Michell married Julia on 24 December 2002, and they moved to France in 2003. In France he was able to spend more time developing his ideas and revisiting old ones such as the fashion models he and Sally Tuffin had collaborated on in 1985. He installed a gas kiln. In 2005, he design 2 more limited edition Walking Ware teasets using porcelain rather than earthenware. Here he found time to develop his personal work whilst also making teapots for collectors.

=== Last years and exhibiting works ===
Michell held his last exhibition of pots and paintings in England in 2013. Paintings in oil included several series, one of the French countryside surrounding the studio where he lived and worked, another a series of studies concerning the alteration of colour according to the light conditions, painted whilst staying on Le Point de Raz, the most Westerly point in Brittany.
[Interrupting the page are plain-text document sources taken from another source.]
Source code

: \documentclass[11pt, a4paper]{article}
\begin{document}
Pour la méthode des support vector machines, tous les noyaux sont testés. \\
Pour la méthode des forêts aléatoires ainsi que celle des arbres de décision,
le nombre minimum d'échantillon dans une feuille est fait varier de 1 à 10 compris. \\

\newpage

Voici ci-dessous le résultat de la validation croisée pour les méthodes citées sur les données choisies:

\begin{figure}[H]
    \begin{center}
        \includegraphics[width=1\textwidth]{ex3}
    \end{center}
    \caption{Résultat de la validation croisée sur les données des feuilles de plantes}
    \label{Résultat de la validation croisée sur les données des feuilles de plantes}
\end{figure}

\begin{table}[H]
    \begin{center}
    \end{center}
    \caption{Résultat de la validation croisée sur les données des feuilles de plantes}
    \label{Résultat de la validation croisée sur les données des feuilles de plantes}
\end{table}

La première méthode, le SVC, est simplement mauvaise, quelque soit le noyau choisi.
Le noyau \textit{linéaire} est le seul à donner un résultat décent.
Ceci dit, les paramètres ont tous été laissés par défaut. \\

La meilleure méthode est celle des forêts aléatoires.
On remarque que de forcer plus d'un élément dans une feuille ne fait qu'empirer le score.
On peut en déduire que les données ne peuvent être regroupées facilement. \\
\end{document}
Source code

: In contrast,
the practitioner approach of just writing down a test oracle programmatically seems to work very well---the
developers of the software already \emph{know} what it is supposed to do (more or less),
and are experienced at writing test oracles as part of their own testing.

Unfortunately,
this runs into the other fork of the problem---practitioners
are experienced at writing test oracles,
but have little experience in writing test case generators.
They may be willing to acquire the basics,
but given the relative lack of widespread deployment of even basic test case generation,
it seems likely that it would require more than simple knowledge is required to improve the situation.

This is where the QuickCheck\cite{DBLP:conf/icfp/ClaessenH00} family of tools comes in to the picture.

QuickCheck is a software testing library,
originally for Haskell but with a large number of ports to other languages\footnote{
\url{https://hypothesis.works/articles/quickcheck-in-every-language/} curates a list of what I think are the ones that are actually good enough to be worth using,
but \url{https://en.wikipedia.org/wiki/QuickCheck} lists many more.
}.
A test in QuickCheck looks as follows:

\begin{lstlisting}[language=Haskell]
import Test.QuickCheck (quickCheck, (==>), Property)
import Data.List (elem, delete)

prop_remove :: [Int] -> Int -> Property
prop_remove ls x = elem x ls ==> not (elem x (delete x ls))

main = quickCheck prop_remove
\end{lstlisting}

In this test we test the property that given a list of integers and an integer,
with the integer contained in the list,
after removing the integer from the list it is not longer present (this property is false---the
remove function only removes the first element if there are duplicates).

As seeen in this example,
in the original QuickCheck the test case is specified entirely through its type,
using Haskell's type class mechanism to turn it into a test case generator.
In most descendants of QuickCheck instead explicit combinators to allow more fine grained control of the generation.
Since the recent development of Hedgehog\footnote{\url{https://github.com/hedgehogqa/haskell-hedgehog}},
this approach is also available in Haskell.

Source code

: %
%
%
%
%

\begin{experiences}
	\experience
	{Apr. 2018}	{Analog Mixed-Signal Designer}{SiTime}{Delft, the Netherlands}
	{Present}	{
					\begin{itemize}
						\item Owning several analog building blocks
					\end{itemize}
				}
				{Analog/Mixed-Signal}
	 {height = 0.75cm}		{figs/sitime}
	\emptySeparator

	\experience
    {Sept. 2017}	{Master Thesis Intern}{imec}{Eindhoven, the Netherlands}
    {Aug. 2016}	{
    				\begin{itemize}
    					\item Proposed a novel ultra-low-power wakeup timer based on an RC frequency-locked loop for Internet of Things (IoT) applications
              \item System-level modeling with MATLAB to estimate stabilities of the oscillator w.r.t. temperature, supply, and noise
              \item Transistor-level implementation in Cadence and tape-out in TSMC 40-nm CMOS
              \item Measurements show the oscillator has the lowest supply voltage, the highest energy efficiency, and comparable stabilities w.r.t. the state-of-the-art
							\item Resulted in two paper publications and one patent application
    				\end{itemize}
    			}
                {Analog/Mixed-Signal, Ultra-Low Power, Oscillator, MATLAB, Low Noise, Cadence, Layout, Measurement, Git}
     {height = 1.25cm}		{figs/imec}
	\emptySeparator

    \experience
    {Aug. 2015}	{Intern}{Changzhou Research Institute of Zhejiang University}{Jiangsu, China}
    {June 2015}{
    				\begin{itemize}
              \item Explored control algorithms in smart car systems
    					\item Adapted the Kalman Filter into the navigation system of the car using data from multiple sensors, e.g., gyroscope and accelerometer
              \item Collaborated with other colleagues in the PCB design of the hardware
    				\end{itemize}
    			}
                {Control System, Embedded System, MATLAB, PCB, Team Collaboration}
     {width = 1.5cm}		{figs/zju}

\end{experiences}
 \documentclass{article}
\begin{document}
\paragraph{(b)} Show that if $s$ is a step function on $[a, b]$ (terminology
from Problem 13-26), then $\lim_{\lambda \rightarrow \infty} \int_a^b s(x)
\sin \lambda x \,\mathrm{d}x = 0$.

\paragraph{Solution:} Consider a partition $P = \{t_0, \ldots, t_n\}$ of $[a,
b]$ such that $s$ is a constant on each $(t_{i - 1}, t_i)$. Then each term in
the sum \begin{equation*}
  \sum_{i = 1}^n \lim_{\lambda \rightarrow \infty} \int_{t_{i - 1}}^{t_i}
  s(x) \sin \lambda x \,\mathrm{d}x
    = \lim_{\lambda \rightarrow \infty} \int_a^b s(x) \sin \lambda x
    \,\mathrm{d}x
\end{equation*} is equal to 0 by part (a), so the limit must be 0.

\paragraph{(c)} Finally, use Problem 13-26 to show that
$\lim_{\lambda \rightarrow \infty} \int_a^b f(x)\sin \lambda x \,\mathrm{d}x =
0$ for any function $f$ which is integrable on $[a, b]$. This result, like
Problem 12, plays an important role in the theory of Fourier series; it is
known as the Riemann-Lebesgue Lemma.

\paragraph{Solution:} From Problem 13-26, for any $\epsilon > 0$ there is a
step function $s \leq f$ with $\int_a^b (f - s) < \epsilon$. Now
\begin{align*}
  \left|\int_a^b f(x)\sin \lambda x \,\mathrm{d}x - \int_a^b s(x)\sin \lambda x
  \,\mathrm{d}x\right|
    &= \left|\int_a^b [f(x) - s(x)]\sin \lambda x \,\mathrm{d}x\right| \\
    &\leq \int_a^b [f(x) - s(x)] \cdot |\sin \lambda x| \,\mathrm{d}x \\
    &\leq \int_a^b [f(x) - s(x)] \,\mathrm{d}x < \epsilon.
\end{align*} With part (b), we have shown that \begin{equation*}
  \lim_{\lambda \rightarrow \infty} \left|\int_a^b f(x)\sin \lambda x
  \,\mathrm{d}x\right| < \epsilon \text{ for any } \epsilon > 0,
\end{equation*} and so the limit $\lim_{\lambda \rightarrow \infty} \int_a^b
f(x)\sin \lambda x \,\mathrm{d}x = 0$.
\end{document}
A year before he died he finished a long series of oil paintings of his wife Julia.

Julia and her pets, oil on canvas, 2016

He wrote and published a mystery novel, The Salt Glaze Murders and he cut hazel from the French hedgerows to make a series of greenwood chairs.

From 2014, due to the persistence of a respiratory illness, he began to spend the winters in the Algarve in Portugal with his wife, Julia and her 4 dogs. Here he built a brick kiln to fire a series of large clay sculptures that he had begun in France. He also spent time experimenting with oils and writing his second book which is unfinished.

His work is held in museum collections including the V&A, Glasgow City Museum, the Norwich Castle Museum, the Potteries Museum & Art Gallery in Staffordshire, and the Bramah Tea and Coffee Museum in London.

He died unexpectedly on the night of 11 April 2018, after a short illness.